ABSTRACT

Nonmarine strata of the upper part of the Mesaverde Group and North Horn Formation exposed between the Wasatch Plateau and the Green River in central Utah record a late Campanian tectonic transition from thrust-belt deformation to basement-cored uplift. Mesaverde Group sediments were deposited by synorogenic braided and meandering rivers. During most of Campanian time, sediment transport was east and northeast away from the thrust belt across a fluvial coastal plain. Subsequent development of the San Rafael swell, a basement uplift, between western and eastern localities caused erosional thinning of the section.

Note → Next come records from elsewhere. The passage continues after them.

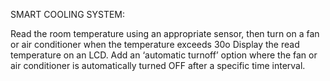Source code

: SMART COOLING SYSTEM:

Read the room temperature using an appropriate sensor, then turn on a fan or air conditioner when the temperature exceeds 30o
Display the read temperature on an LCD.
Add an ‘automatic turnoff’ option where the fan or air conditioner is automatically turned OFF after a specific time interval.
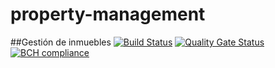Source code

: # property-management
##Gestión de inmuebles 
[![Build Status](https://travis-ci.com/Sip-informatica/property-management.svg?branch=develop)](https://travis-ci.com/Sip-informatica/property-management)
[![Quality Gate Status](https://sonarcloud.io/api/project_badges/measure?project=es.sip-informatica%3Aproperty-management&metric=alert_status)](https://sonarcloud.io/dashboard?id=es.sip-informatica%3Aproperty-management)
[![BCH compliance](https://bettercodehub.com/edge/badge/Sip-informatica/property-management?branch=develop)](https://bettercodehub.com/)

Sandstones within the upper part of the Mesaverde Group form two distinct compositional suites, a lower quartzose petrofacies and an upper lithic petrofacies. Lithic grain populations of the upper petrofacies are dominated by sedimentary rock fragments on the west and volcanic rock fragments on the east. Sedimentary lithic grains were derived from the thrust belt, whereas volcanic lithic grains were derived from a volcanic terrane to the southwest. Tributary streams carrying quartzose detritus from the thrust belt entered a northeast-flowing trunk system and caused a basinward dilution of volcanic detritus. Disappearance of volcanic grains and local changes in paleocurrent directions in latest Campanian time reflect initial growth of the San Rafael swell and development of an intermontane trunk-tributary fluvial system. Depositional onlap across the Mesaverde Group by the post-tectonic North Horn Formation indicates a minimum late Paleocene age for uplift of the San Rafael swell.